You Think You’re Sooo Indie… because you listen to She & Him

Paste magazine voted She & Him’s “Volume 1” as the best album of 2008. She & Him are Zooey Deschanel, who you know from Elf and possibly some other less interesting movies, and M. Ward, who doesn’t matter because no one really cares about his half of the collaboration anyway.  Paste magazine’s coveted and highly esteemed seal of approval is probably the number 1 reason you think listening to this dynamic duo makes you indie.  I can’t blame you, really.  Paste has much knowledge…much more than I or Eric…and in the exact same issue, they feature The Welcome Wagon, which is decidedly indie and somewhat obscure simply because it’s Christian, so that deserves respect.  However, I’m pretty sure another reason you think She & Him makes you indie is that their name is “She & Him”–how cheeky!  How cute!  How just plain indie!  On top of that, what kind of album name is “Volume One” anyway?  Everyone knows that cryptic = indie! Yeah, no.

Can we get back to Paste, though?

I flip through the December 08/January 09 issue of Paste magazine in awe.  I mean, look at the bands on their top-25 list and tell me how Mates of State’s Rearrange Us, Okkervil River’s The Stand Ins, Bon Iver’s For Emma, Forever Ago, and Sigur Ros’s Med sud i eyrum vid spilum endalaust failed to take the number 1 spot over She & Him!  Sigur Ros made it only one spot behind them, and I’m not even satisfied with that.  I’m still unclear about how Dear & the Headlights and Envy & Other Sins failed to make the list.  I suppose you could make an accessibility argument–but we aren’t voting on a The Most Accessible Album of 2008 award, are we?  And if She & Him is accessible, I have to assert that 75% of the others on the top-25 list are too.  Sigur Ros probably doesn’t fall into that percentage.  Paste magazine, what happened???

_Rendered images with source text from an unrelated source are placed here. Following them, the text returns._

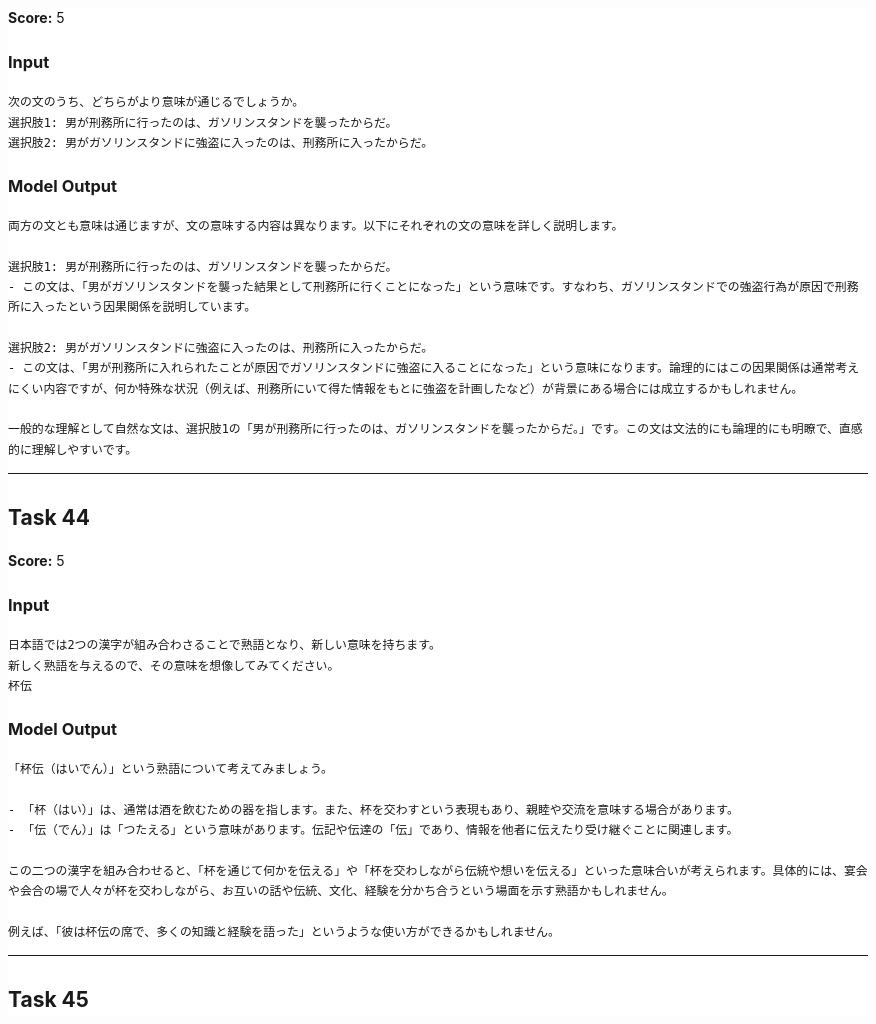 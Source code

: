 **Score:** 5

### Input
```
次の文のうち、どちらがより意味が通じるでしょうか。
選択肢1: 男が刑務所に行ったのは、ガソリンスタンドを襲ったからだ。
選択肢2: 男がガソリンスタンドに強盗に入ったのは、刑務所に入ったからだ。
```

### Model Output
```
両方の文とも意味は通じますが、文の意味する内容は異なります。以下にそれぞれの文の意味を詳しく説明します。

選択肢1: 男が刑務所に行ったのは、ガソリンスタンドを襲ったからだ。
- この文は、「男がガソリンスタンドを襲った結果として刑務所に行くことになった」という意味です。すなわち、ガソリンスタンドでの強盗行為が原因で刑務所に入ったという因果関係を説明しています。

選択肢2: 男がガソリンスタンドに強盗に入ったのは、刑務所に入ったからだ。
- この文は、「男が刑務所に入れられたことが原因でガソリンスタンドに強盗に入ることになった」という意味になります。論理的にはこの因果関係は通常考えにくい内容ですが、何か特殊な状況（例えば、刑務所にいて得た情報をもとに強盗を計画したなど）が背景にある場合には成立するかもしれません。

一般的な理解として自然な文は、選択肢1の「男が刑務所に行ったのは、ガソリンスタンドを襲ったからだ。」です。この文は文法的にも論理的にも明瞭で、直感的に理解しやすいです。
```

---

## Task 44

**Score:** 5

### Input
```
日本語では2つの漢字が組み合わさることで熟語となり、新しい意味を持ちます。
新しく熟語を与えるので、その意味を想像してみてください。
杯伝
```

### Model Output
```
「杯伝（はいでん）」という熟語について考えてみましょう。

- 「杯（はい）」は、通常は酒を飲むための器を指します。また、杯を交わすという表現もあり、親睦や交流を意味する場合があります。
- 「伝（でん）」は「つたえる」という意味があります。伝記や伝達の「伝」であり、情報を他者に伝えたり受け継ぐことに関連します。

この二つの漢字を組み合わせると、「杯を通じて何かを伝える」や「杯を交わしながら伝統や想いを伝える」といった意味合いが考えられます。具体的には、宴会や会合の場で人々が杯を交わしながら、お互いの話や伝統、文化、経験を分かち合うという場面を示す熟語かもしれません。

例えば、「彼は杯伝の席で、多くの知識と経験を語った」というような使い方ができるかもしれません。
```

---

## Task 45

“Maybe it’s just a sweet little folk record–

–a tiny, flawless, diamond.  Or maybe it’s a pristine distillation of harmony and craft; 50 years of songwriting experience served up on a spinning silver platter.  Either way, it’s our album of the year.”  (Paste, Dec08Jan09)  Well Paste, that’s ridiculous.  First of all, maybe it is a tiny, flawless diamond.  In fact, I think that’s a perfect description.  The album is truly beautiful.  Zooey Deschanel has a lovely voice, and when M. Ward does decide to show off his vocal talents, they are there.  I wouldn’t call their style so much unique as timeless–a bit western, a lot folk, and just so much good clean fun.  While their sound is simple, their songwriting and arranging are full of raw talent  (“Why Do You Let Me Stay Here?,” “I Thought I Saw Your Face Today,” “I Should Have Known Better”).

My complaints are not so much about the band as they are about the publicity.  They’re great, sure, but they’re not pee-your-pants-revolutionize-your-life great.   Zooey has a unique and lovely voice, but it gets annoying sometimes (“Take It Back,” “I Was Made For You”).  “This Is Not A Test” and “Got Me” get a bit repititious.  I respect the musicians and their songwriting talent, but I simply don’t find them to be Best-Of worthy.  Or indie-worthy, with all the ridiculous publicity.  Best album of the year?  Please.  We know why they got best album of the year.

We all really do  know why, don’t we?

Look at that precious face.  That talented, artsy girl next door.  She doesn’t need M. Ward to get all the attention in the world, because she could have

aw, sugary sweet!
aw, sugary sweet!

put out “Volume One Half” by “She” and been voted best best BEST! album of the year.  Upon the first notes of “Sentimental Heart” you just want to squeeze her, and then you see the music video for “Why Do You Let Me Stay Here?” and you just collapse into a comatose state, probably related to all that sweet sugary goodness.  And do you think that’s a self-portrait on the album cover?  Oh my gosh probably…she’s so carefree and charming and wonderful…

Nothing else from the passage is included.